Reviewing interconnect and speaker cable is the closest thing to latrine duty that an equipment reviewer can pull. To compare two sets of wires— your references (which in my case are mainly Nordost Valhalla) and the set under test—literally requires you to listen to a specific cut or two of a given record or CD, turn off all your equipment, get down on your hands and knees and dig into the jungle darkness behind your equipment rack—trying, sometimes by hand alone, to pull every RCA connector out of the jacks on the backs of your components and fit other RCA connectors into the exact same spots— then turn everything back on, let it warm up, listen to the same cut or two, and repeat the whole process maybe a dozen times or so.
Imagine my delight when Jeremy Bryan of MBL America told me that—if it weren’t too much trouble—he’d like me to try out an entirely different set of wires with MBL’s superb 101 Es and its equally superb electronics. And imagine how much my delight increased when I learned that these new wires were so expensive that virtually no one could afford them. I am talking about TARA Labs’ The Zero interconnect and Omega speaker cable, which, together, will put you out more than the vast majority of stereo systems (even the vast majority of expensive stereo systems).
The job of any interconnect or speaker cable is to carry an audio signal from one component to another without adding any sound of its own. Doesn’t seem like a tough task, does it? After all, wires are, uh, wires. And yet all you have to do is listen to two sets of cables or interconnects from different companies (or, for that matter, from the same company) to realize that wires invariably do add sonic signatures of their own—and that these signatures are at least as marked as those of other, seemingly more significant pieces of gear.
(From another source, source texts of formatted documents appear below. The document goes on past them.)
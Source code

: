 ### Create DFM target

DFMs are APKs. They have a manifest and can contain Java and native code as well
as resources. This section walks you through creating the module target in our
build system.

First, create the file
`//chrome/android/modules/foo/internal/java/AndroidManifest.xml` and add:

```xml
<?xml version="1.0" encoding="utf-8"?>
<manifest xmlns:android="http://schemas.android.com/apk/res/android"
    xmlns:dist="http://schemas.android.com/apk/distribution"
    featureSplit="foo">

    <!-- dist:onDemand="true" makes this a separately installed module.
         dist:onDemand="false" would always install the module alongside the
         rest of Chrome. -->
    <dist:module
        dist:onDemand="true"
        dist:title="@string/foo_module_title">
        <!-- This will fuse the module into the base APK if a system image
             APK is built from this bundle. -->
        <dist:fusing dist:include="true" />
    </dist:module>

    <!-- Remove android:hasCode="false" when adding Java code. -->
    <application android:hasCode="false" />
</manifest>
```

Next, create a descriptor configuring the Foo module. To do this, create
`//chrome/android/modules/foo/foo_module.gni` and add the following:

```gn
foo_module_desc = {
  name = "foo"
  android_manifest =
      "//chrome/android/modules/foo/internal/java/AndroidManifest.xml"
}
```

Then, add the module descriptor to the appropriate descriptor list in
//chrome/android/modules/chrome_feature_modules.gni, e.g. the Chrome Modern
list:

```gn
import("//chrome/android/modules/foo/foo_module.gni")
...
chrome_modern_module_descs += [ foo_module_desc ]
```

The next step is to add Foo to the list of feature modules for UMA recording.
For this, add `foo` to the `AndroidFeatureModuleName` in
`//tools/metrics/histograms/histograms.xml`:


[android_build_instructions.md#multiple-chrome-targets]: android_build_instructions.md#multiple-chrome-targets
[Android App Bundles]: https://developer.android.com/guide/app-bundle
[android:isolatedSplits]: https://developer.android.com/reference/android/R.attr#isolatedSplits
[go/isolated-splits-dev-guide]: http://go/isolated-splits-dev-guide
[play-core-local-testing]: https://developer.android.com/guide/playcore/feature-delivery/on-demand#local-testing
There have been all sorts of explanations for why this should be the case, from engineering geeks who claim the whole phenomenon is a mass hallucination (just as the different sounds of amplifiers are a mass hallucination) to finger-pointers who single out the material the wire is made of, its thickness or thinness, its geometry, its inherent electrical properties, the properties of the materials (called the “dielectric”) that insulate the positive and negative conductors from each other and from the shield that surrounds them, the properties of the shield itself (which is supposed to prevent the signal from being contaminated by RFI and EMI), or any combination of these usual suspects and a whole bunch of others.
As you might expect, cable manufacturers tend to emphasize those culprits that their products are designed to take care of. For instance, Nordost argues that the skin effect (the selfinductance of a conductor that causes nonlinear response in the high frequencies) and electrostatic-field interactions in large-diameter stranded cables are the chief problems, and that its flat, smalldiameter, solid-core designs fix them, drastically lowering capacitance and greatly improving transmission speed. Transparent Cable, on the other hand, argues that noise and the electrical mismatching of cables to different sources are the main issues, and that its complex networks and elaborate shields lower RFI/EMI, while, at the same time, calibrating the cable or interconnect to work ideally into a given load.
Like Nordost’s engineers, Matthew Bond, Chief Designer at TARA Labs, is fundamentally of the “lower capacitance school” of cable design, but with a difference. For him, thin is just half the answer because while thin conductors reduce the skin effect (and thereby linearize frequency response), they cannot carry current the way large-diameter conductors can (thereby reducing power delivery). His Rectangular Solid-Core conductors— made from “super-annealed,” oxygen- free, eight-nines copper—are designed to combine the flat frequency response of small conductors with the current-handling capability of large ones.
According to Bond—who has spent 18 years researching the subject—once conductor size and shape have been optimized, “the conductor spacing and geometry, and the materials used to insulate and isolate the conductors within the cable, will be the remaining factors that…create differences in the sound.”  With an interconnect, further reductions in capacitance (for even wider bandwidth and flatter frequency response) are achieved by increasing the distance between or among the conductors. However, if the conductors are positioned too widely apart and too close to the interconnect’s shield, then the RFI/EMI noise in the shield will couple to the conductors more readily. The trick, then, is spacing the conductors a sufficient distance apart to ensure high bandwidth, while simultaneously keeping them a sufficient distance from the shield to avoid contamination from RFI and EMI.